+++ Data in this exercise

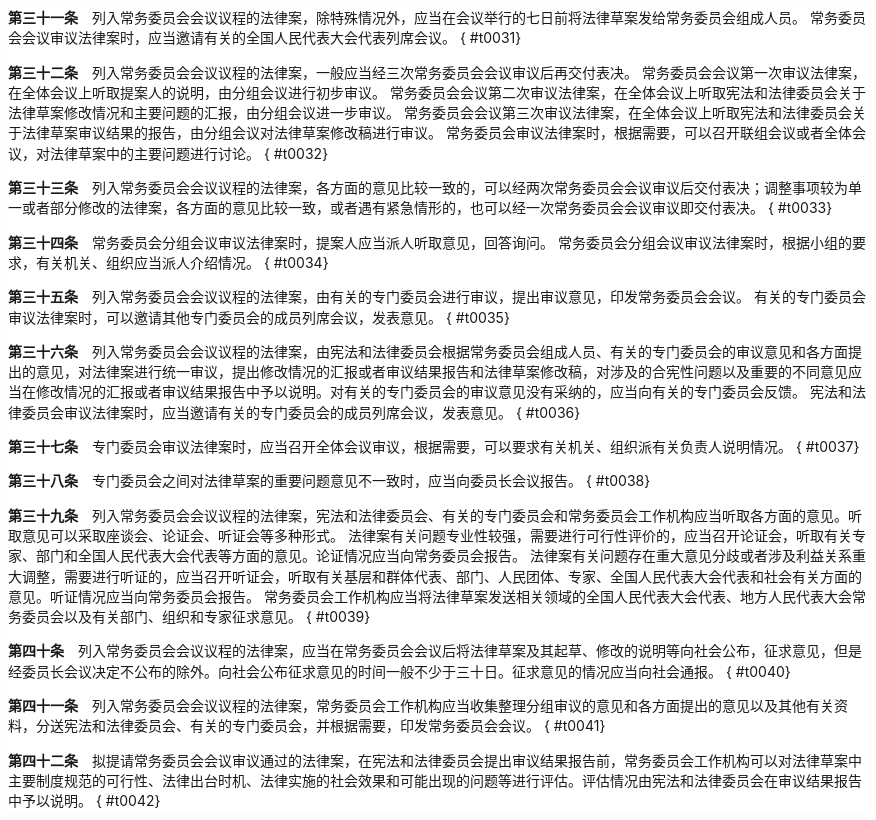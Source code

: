 **第三十一条**　列入常务委员会会议议程的法律案，除特殊情况外，应当在会议举行的七日前将法律草案发给常务委员会组成人员。
常务委员会会议审议法律案时，应当邀请有关的全国人民代表大会代表列席会议。
{ #t0031}


**第三十二条**　列入常务委员会会议议程的法律案，一般应当经三次常务委员会会议审议后再交付表决。
常务委员会会议第一次审议法律案，在全体会议上听取提案人的说明，由分组会议进行初步审议。
常务委员会会议第二次审议法律案，在全体会议上听取宪法和法律委员会关于法律草案修改情况和主要问题的汇报，由分组会议进一步审议。
常务委员会会议第三次审议法律案，在全体会议上听取宪法和法律委员会关于法律草案审议结果的报告，由分组会议对法律草案修改稿进行审议。
常务委员会审议法律案时，根据需要，可以召开联组会议或者全体会议，对法律草案中的主要问题进行讨论。
{ #t0032}


**第三十三条**　列入常务委员会会议议程的法律案，各方面的意见比较一致的，可以经两次常务委员会会议审议后交付表决；调整事项较为单一或者部分修改的法律案，各方面的意见比较一致，或者遇有紧急情形的，也可以经一次常务委员会会议审议即交付表决。
{ #t0033}


**第三十四条**　常务委员会分组会议审议法律案时，提案人应当派人听取意见，回答询问。
常务委员会分组会议审议法律案时，根据小组的要求，有关机关、组织应当派人介绍情况。
{ #t0034}


**第三十五条**　列入常务委员会会议议程的法律案，由有关的专门委员会进行审议，提出审议意见，印发常务委员会会议。
有关的专门委员会审议法律案时，可以邀请其他专门委员会的成员列席会议，发表意见。
{ #t0035}


**第三十六条**　列入常务委员会会议议程的法律案，由宪法和法律委员会根据常务委员会组成人员、有关的专门委员会的审议意见和各方面提出的意见，对法律案进行统一审议，提出修改情况的汇报或者审议结果报告和法律草案修改稿，对涉及的合宪性问题以及重要的不同意见应当在修改情况的汇报或者审议结果报告中予以说明。对有关的专门委员会的审议意见没有采纳的，应当向有关的专门委员会反馈。
宪法和法律委员会审议法律案时，应当邀请有关的专门委员会的成员列席会议，发表意见。
{ #t0036}


**第三十七条**　专门委员会审议法律案时，应当召开全体会议审议，根据需要，可以要求有关机关、组织派有关负责人说明情况。
{ #t0037}


**第三十八条**　专门委员会之间对法律草案的重要问题意见不一致时，应当向委员长会议报告。
{ #t0038}


**第三十九条**　列入常务委员会会议议程的法律案，宪法和法律委员会、有关的专门委员会和常务委员会工作机构应当听取各方面的意见。听取意见可以采取座谈会、论证会、听证会等多种形式。
法律案有关问题专业性较强，需要进行可行性评价的，应当召开论证会，听取有关专家、部门和全国人民代表大会代表等方面的意见。论证情况应当向常务委员会报告。
法律案有关问题存在重大意见分歧或者涉及利益关系重大调整，需要进行听证的，应当召开听证会，听取有关基层和群体代表、部门、人民团体、专家、全国人民代表大会代表和社会有关方面的意见。听证情况应当向常务委员会报告。
常务委员会工作机构应当将法律草案发送相关领域的全国人民代表大会代表、地方人民代表大会常务委员会以及有关部门、组织和专家征求意见。
{ #t0039}


**第四十条**　列入常务委员会会议议程的法律案，应当在常务委员会会议后将法律草案及其起草、修改的说明等向社会公布，征求意见，但是经委员长会议决定不公布的除外。向社会公布征求意见的时间一般不少于三十日。征求意见的情况应当向社会通报。
{ #t0040}


**第四十一条**　列入常务委员会会议议程的法律案，常务委员会工作机构应当收集整理分组审议的意见和各方面提出的意见以及其他有关资料，分送宪法和法律委员会、有关的专门委员会，并根据需要，印发常务委员会会议。
{ #t0041}


**第四十二条**　拟提请常务委员会会议审议通过的法律案，在宪法和法律委员会提出审议结果报告前，常务委员会工作机构可以对法律草案中主要制度规范的可行性、法律出台时机、法律实施的社会效果和可能出现的问题等进行评估。评估情况由宪法和法律委员会在审议结果报告中予以说明。
{ #t0042}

++++++

(The task): Each line of the data in which the string "印发常务委员会会议" appears needs to be copied.

(Answer to this exercise):
**第三十五条**　列入常务委员会会议议程的法律案，由有关的专门委员会进行审议，提出审议意见，印发常务委员会会议。
**第四十一条**　列入常务委员会会议议程的法律案，常务委员会工作机构应当收集整理分组审议的意见和各方面提出的意见以及其他有关资料，分送宪法和法律委员会、有关的专门委员会，并根据需要，印发常务委员会会议。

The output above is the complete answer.